#### [TASK REQUIREMENTS]
Your copy should match the records exactly, except that it contains no pictures.

────────

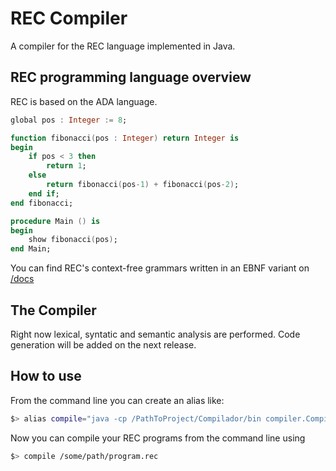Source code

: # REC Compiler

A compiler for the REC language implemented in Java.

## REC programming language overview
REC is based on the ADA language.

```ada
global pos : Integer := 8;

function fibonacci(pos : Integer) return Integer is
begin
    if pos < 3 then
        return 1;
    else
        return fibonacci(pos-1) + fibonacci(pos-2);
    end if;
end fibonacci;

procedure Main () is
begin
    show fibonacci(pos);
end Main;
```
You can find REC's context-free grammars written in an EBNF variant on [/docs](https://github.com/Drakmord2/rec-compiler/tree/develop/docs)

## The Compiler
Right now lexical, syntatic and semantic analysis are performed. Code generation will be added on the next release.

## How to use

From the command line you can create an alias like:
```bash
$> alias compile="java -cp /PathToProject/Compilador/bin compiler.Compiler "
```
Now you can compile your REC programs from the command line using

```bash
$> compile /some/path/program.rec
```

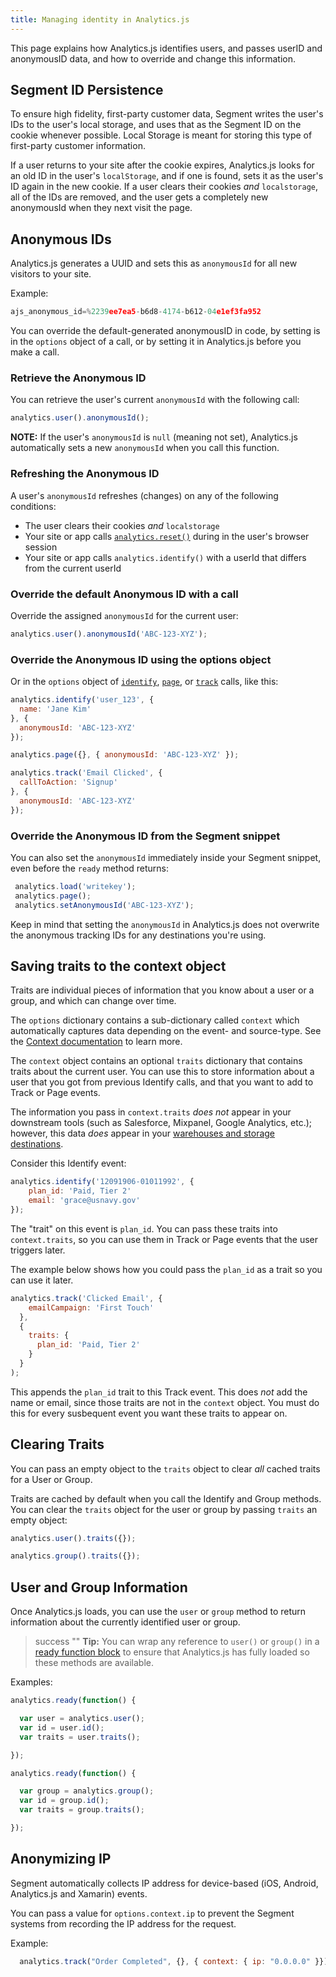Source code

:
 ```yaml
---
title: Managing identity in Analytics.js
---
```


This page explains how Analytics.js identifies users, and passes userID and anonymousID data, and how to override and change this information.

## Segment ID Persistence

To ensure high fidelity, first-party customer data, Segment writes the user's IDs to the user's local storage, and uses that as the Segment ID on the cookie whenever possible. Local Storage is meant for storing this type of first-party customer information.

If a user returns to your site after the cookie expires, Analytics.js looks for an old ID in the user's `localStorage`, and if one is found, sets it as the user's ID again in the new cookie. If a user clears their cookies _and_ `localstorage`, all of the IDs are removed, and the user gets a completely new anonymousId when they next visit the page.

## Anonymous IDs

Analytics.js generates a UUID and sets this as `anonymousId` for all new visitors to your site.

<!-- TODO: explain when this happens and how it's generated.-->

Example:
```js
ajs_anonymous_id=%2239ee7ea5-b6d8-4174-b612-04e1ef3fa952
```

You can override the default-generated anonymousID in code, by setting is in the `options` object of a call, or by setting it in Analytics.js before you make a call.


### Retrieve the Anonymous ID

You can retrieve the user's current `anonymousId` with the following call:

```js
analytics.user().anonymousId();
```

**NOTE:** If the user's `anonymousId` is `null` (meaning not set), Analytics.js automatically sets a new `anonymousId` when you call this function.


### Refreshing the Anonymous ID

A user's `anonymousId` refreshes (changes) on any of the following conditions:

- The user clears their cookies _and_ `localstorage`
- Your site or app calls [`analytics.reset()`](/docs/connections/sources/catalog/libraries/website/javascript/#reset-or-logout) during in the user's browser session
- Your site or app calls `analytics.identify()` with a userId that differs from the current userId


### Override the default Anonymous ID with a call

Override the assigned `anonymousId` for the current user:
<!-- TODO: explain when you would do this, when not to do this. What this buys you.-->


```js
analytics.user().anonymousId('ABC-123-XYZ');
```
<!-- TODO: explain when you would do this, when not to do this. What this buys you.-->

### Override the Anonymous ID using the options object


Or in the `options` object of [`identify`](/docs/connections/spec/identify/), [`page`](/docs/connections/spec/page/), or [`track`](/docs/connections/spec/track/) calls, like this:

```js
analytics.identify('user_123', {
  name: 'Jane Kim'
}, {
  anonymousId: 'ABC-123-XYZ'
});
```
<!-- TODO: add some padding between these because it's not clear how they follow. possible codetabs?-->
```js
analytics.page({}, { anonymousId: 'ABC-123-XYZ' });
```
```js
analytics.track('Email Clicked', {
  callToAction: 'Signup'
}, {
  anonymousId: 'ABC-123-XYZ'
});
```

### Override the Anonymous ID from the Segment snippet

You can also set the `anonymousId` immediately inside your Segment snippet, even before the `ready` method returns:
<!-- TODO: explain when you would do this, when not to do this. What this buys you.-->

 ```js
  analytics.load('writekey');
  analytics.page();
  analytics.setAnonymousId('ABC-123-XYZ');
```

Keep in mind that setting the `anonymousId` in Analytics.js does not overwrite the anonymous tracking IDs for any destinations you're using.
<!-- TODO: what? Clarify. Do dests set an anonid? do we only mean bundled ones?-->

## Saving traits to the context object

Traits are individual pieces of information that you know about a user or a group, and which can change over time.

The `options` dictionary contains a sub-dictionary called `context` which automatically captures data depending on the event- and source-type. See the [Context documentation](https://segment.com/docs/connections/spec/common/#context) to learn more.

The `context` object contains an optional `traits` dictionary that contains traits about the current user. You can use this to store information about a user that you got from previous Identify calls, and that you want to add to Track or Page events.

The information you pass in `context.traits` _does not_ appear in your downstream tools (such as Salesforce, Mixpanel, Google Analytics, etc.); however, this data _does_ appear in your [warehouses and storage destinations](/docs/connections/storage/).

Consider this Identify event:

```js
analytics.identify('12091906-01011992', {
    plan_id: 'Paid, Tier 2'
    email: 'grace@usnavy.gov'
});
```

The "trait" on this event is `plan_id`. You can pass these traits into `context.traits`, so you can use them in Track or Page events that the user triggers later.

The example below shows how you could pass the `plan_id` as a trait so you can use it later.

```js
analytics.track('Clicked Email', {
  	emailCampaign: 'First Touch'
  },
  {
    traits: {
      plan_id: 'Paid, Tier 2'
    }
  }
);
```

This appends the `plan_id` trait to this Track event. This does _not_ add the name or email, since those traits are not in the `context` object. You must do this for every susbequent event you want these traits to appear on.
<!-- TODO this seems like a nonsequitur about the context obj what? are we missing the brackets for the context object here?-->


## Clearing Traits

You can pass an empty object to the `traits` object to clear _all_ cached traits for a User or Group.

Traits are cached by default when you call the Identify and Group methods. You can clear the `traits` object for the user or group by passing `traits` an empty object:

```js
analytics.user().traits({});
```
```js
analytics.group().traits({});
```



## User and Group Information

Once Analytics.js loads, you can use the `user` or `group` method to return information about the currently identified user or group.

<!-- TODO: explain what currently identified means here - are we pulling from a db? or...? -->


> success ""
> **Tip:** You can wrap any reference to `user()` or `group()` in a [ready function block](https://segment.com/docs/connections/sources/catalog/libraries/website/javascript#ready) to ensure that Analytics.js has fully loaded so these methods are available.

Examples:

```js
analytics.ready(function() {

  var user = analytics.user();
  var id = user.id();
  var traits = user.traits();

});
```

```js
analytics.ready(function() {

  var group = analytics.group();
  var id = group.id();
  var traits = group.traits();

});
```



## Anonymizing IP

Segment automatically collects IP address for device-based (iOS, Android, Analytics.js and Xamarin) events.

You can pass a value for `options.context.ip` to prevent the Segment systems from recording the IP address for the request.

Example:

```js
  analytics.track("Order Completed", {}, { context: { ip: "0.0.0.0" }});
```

────────

#### [ANSWER FOR THE TASK]
Source code

: # REC Compiler

A compiler for the REC language implemented in Java.

## REC programming language overview
REC is based on the ADA language.

```ada
global pos : Integer := 8;

function fibonacci(pos : Integer) return Integer is
begin
    if pos < 3 then
        return 1;
    else
        return fibonacci(pos-1) + fibonacci(pos-2);
    end if;
end fibonacci;

procedure Main () is
begin
    show fibonacci(pos);
end Main;
```
You can find REC's context-free grammars written in an EBNF variant on [/docs](https://github.com/Drakmord2/rec-compiler/tree/develop/docs)

## The Compiler
Right now lexical, syntatic and semantic analysis are performed. Code generation will be added on the next release.

## How to use

From the command line you can create an alias like:
```bash
$> alias compile="java -cp /PathToProject/Compilador/bin compiler.Compiler "
```
Now you can compile your REC programs from the command line using

```bash
$> compile /some/path/program.rec
```

Source code

:
 ```yaml
---
title: Managing identity in Analytics.js
---
```


This page explains how Analytics.js identifies users, and passes userID and anonymousID data, and how to override and change this information.

## Segment ID Persistence

To ensure high fidelity, first-party customer data, Segment writes the user's IDs to the user's local storage, and uses that as the Segment ID on the cookie whenever possible. Local Storage is meant for storing this type of first-party customer information.

If a user returns to your site after the cookie expires, Analytics.js looks for an old ID in the user's `localStorage`, and if one is found, sets it as the user's ID again in the new cookie. If a user clears their cookies _and_ `localstorage`, all of the IDs are removed, and the user gets a completely new anonymousId when they next visit the page.

## Anonymous IDs

Analytics.js generates a UUID and sets this as `anonymousId` for all new visitors to your site.

<!-- TODO: explain when this happens and how it's generated.-->

Example:
```js
ajs_anonymous_id=%2239ee7ea5-b6d8-4174-b612-04e1ef3fa952
```

You can override the default-generated anonymousID in code, by setting is in the `options` object of a call, or by setting it in Analytics.js before you make a call.


### Retrieve the Anonymous ID

You can retrieve the user's current `anonymousId` with the following call:

```js
analytics.user().anonymousId();
```

**NOTE:** If the user's `anonymousId` is `null` (meaning not set), Analytics.js automatically sets a new `anonymousId` when you call this function.


### Refreshing the Anonymous ID

A user's `anonymousId` refreshes (changes) on any of the following conditions:

- The user clears their cookies _and_ `localstorage`
- Your site or app calls [`analytics.reset()`](/docs/connections/sources/catalog/libraries/website/javascript/#reset-or-logout) during in the user's browser session
- Your site or app calls `analytics.identify()` with a userId that differs from the current userId


### Override the default Anonymous ID with a call

Override the assigned `anonymousId` for the current user:
<!-- TODO: explain when you would do this, when not to do this. What this buys you.-->


```js
analytics.user().anonymousId('ABC-123-XYZ');
```
<!-- TODO: explain when you would do this, when not to do this. What this buys you.-->

### Override the Anonymous ID using the options object


Or in the `options` object of [`identify`](/docs/connections/spec/identify/), [`page`](/docs/connections/spec/page/), or [`track`](/docs/connections/spec/track/) calls, like this:

```js
analytics.identify('user_123', {
  name: 'Jane Kim'
}, {
  anonymousId: 'ABC-123-XYZ'
});
```
<!-- TODO: add some padding between these because it's not clear how they follow. possible codetabs?-->
```js
analytics.page({}, { anonymousId: 'ABC-123-XYZ' });
```
```js
analytics.track('Email Clicked', {
  callToAction: 'Signup'
}, {
  anonymousId: 'ABC-123-XYZ'
});
```

### Override the Anonymous ID from the Segment snippet

You can also set the `anonymousId` immediately inside your Segment snippet, even before the `ready` method returns:
<!-- TODO: explain when you would do this, when not to do this. What this buys you.-->

 ```js
  analytics.load('writekey');
  analytics.page();
  analytics.setAnonymousId('ABC-123-XYZ');
```

Keep in mind that setting the `anonymousId` in Analytics.js does not overwrite the anonymous tracking IDs for any destinations you're using.
<!-- TODO: what? Clarify. Do dests set an anonid? do we only mean bundled ones?-->

## Saving traits to the context object

Traits are individual pieces of information that you know about a user or a group, and which can change over time.

The `options` dictionary contains a sub-dictionary called `context` which automatically captures data depending on the event- and source-type. See the [Context documentation](https://segment.com/docs/connections/spec/common/#context) to learn more.

The `context` object contains an optional `traits` dictionary that contains traits about the current user. You can use this to store information about a user that you got from previous Identify calls, and that you want to add to Track or Page events.

The information you pass in `context.traits` _does not_ appear in your downstream tools (such as Salesforce, Mixpanel, Google Analytics, etc.); however, this data _does_ appear in your [warehouses and storage destinations](/docs/connections/storage/).

Consider this Identify event:

```js
analytics.identify('12091906-01011992', {
    plan_id: 'Paid, Tier 2'
    email: 'grace@usnavy.gov'
});
```

The "trait" on this event is `plan_id`. You can pass these traits into `context.traits`, so you can use them in Track or Page events that the user triggers later.

The example below shows how you could pass the `plan_id` as a trait so you can use it later.

```js
analytics.track('Clicked Email', {
  	emailCampaign: 'First Touch'
  },
  {
    traits: {
      plan_id: 'Paid, Tier 2'
    }
  }
);
```

This appends the `plan_id` trait to this Track event. This does _not_ add the name or email, since those traits are not in the `context` object. You must do this for every susbequent event you want these traits to appear on.
<!-- TODO this seems like a nonsequitur about the context obj what? are we missing the brackets for the context object here?-->


## Clearing Traits

You can pass an empty object to the `traits` object to clear _all_ cached traits for a User or Group.

Traits are cached by default when you call the Identify and Group methods. You can clear the `traits` object for the user or group by passing `traits` an empty object:

```js
analytics.user().traits({});
```
```js
analytics.group().traits({});
```



## User and Group Information

Once Analytics.js loads, you can use the `user` or `group` method to return information about the currently identified user or group.

<!-- TODO: explain what currently identified means here - are we pulling from a db? or...? -->


> success ""
> **Tip:** You can wrap any reference to `user()` or `group()` in a [ready function block](https://segment.com/docs/connections/sources/catalog/libraries/website/javascript#ready) to ensure that Analytics.js has fully loaded so these methods are available.

Examples:

```js
analytics.ready(function() {

  var user = analytics.user();
  var id = user.id();
  var traits = user.traits();

});
```

```js
analytics.ready(function() {

  var group = analytics.group();
  var id = group.id();
  var traits = group.traits();

});
```



## Anonymizing IP

Segment automatically collects IP address for device-based (iOS, Android, Analytics.js and Xamarin) events.

You can pass a value for `options.context.ip` to prevent the Segment systems from recording the IP address for the request.

Example:

```js
  analytics.track("Order Completed", {}, { context: { ip: "0.0.0.0" }});
```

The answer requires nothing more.